Mi racconti del suo incontro col regista Pupi Avati.

Nel suo film siamo andati alla ricerca di un personaggio particolare, quello di un padre che non capisce e non accetta la propria figlia e i sacrifici che giornalmente è costretta a fare. E’ stato un incontro con un regista di grande esperienza capace di raccontare i personaggi con singolare umanità.

In queste ore è a Caserta al Teatro Parravano con ‘Il Misantropo’ di Moliere.

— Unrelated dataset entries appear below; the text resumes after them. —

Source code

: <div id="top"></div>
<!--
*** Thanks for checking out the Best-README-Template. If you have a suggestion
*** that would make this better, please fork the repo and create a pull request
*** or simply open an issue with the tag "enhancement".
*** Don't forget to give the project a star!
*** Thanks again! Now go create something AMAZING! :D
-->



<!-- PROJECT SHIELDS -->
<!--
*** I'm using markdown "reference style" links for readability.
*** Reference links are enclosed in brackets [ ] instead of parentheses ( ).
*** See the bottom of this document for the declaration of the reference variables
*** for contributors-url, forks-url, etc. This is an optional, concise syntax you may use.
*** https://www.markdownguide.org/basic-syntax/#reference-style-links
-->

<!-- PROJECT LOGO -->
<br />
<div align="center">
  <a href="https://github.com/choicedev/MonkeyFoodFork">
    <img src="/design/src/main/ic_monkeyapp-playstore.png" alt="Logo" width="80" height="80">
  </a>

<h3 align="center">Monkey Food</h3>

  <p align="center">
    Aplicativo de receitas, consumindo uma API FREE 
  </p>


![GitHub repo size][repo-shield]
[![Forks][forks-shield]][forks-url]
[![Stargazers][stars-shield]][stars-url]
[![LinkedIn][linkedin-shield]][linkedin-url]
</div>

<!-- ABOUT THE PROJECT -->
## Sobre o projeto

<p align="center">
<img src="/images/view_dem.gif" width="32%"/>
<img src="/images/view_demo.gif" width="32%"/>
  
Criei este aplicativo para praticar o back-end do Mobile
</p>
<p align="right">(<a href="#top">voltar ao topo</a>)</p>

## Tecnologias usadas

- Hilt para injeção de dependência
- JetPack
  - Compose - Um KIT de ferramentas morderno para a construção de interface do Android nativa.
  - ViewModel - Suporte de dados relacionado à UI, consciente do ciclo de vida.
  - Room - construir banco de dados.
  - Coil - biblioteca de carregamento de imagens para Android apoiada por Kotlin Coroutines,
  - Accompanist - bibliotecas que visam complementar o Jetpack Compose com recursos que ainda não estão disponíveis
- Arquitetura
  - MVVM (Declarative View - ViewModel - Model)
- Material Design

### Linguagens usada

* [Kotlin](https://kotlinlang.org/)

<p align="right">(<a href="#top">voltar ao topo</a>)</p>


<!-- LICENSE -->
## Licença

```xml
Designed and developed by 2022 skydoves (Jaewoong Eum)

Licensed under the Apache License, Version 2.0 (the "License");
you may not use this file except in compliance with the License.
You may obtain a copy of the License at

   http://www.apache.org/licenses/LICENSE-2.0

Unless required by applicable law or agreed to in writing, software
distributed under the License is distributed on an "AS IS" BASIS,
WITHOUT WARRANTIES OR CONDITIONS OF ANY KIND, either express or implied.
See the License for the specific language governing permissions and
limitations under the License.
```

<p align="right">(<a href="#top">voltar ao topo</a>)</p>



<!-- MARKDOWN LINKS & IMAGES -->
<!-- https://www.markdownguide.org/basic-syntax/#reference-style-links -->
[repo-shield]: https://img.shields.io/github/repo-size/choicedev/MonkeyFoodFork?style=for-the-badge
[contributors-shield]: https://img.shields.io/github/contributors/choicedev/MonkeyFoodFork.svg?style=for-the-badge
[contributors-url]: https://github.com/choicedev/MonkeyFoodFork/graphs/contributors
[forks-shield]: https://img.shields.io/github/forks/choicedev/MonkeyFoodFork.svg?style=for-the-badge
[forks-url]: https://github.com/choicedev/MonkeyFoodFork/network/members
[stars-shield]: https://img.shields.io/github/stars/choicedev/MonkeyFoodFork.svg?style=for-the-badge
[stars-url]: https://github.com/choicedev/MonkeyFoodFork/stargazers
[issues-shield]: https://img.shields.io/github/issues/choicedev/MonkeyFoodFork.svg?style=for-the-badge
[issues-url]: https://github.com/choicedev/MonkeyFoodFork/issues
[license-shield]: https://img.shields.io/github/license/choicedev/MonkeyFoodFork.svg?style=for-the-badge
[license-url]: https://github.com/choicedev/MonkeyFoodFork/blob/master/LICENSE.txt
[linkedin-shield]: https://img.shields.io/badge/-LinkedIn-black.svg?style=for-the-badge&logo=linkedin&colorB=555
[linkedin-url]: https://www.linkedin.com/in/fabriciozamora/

Sì, siamo qui con la stessa Compagnia con cui abbiamo intrepretato “La giornata particolare” tratto l’anno scorso dal film di Ettore Scola con la partecipazione di Marina Solarino e la regia di Nora Venturini. Abbiamo riproposto questo classico in maniera diversa, del tutto attuale, con la storia di questo personaggio in totale disaccordo con i vizi del secolo, le falsità e l’ipocrisia degli uomini. Una persona assoluta, fustigatore dei vizi e dei comportamenti non sinceri della gente, ma che si innamora, guarda caso, di una donna prototipo della cortigiana inserita a corte. Ma la cosa bella è che tutto questo ha una regia che può essere riletta in chiave moderna. La nostra squadra è  composta da otto persone e vede diversi attori giovani.